Trading Nation: Record run for tech stocks
VIDEO3:4503:45
Trading Nation: Record run for tech stocks

The S&P 500 tech sector just posted its first negative session after a record 15-day stretch in the green — its longest winning streak ever — and some strategists say the group is set to take a breather.

The sector closed lower Thursday for its first negative day so far in February. A popular exchange-traded fund that tracks tech, the XLK, also ended down after a 13-day winning streak. In Thursday trading the sector hit its highest level since September 2000. Nvidia was the worst-performing name in the sector, plunging more than 9 percent after Nomura's Instinet downgraded the stock.

"Just to put that in perspective, the Dow in 120 years has never had a 15-day winning streak," Eddy Elfenbein, editor of the Crossing Wall Street blog, said Thursday on CNBC's "Power Lunch."

Elfenbein suggested investors should pare their tech holdings and take profits if one is playing the broader tech sector.

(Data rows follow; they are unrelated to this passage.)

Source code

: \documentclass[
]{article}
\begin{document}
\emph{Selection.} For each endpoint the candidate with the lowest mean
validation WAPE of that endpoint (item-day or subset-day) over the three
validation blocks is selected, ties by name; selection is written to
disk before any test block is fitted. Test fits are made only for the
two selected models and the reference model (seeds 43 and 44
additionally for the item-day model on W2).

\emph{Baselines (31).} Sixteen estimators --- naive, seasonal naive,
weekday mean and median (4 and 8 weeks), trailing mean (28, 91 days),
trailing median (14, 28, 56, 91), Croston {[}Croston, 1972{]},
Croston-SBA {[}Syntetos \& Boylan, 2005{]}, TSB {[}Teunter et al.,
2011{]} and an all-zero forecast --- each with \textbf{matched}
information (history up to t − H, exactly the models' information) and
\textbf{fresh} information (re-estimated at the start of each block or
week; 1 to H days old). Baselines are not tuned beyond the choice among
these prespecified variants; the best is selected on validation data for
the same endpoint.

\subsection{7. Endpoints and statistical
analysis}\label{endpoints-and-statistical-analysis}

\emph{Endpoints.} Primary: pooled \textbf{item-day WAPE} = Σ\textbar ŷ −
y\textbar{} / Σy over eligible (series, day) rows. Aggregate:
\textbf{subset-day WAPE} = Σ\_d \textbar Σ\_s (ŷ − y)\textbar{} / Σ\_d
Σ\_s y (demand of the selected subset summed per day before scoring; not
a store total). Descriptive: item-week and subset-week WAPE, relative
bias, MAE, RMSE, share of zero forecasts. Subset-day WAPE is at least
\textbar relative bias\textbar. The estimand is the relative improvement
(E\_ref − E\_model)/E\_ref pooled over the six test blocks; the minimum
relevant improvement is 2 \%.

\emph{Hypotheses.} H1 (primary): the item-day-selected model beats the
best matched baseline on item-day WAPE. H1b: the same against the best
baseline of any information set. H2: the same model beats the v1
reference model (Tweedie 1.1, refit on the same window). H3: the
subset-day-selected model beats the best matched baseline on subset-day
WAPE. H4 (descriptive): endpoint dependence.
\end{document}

"If you have something like the XLK, take some money off the table and redeploy that," he said, noting the XLK's heavy concentration in just a few stocks.

Apple, Microsoft, Facebook and Alphabet comprise nearly 42 percent of the entire 72-constituent fund.

"So when you look at that, I think there are good names, or if you want to play names [like] Apple, Microsoft — a stock I own in my fund — those are good names. But the more marginal names ... I'd stay away from. Take some profits," he said.

Tech continues to look overbought, wrote Michael Block, chief strategist at Rhino Trading Partners, in a Thursday note.

"Tech looks more and more overbought as scarce growth gets chased and we'll take the other side," he wrote, adding he is looking to reinitiate short positions in technology names.

From a technical perspective, the group may appear due for a pause, according to Oppenheimer's head of technical analysis, Ari Wald.

"But I think if you're in it, you let it ride, and if you do get a pullback, you want to buy it. We like tech for the long-run," Wald said Thursday on CNBC's "Power Lunch."

Examining a chart of the XLK relative to the S&P 500 back 17 years, Wald argued tech has shown strong leadership and momentum through all the market's ebbs and flows -- remaining strong through interest rate, commodity and currency rotations.

Technology is the best-performing sector in the year to date.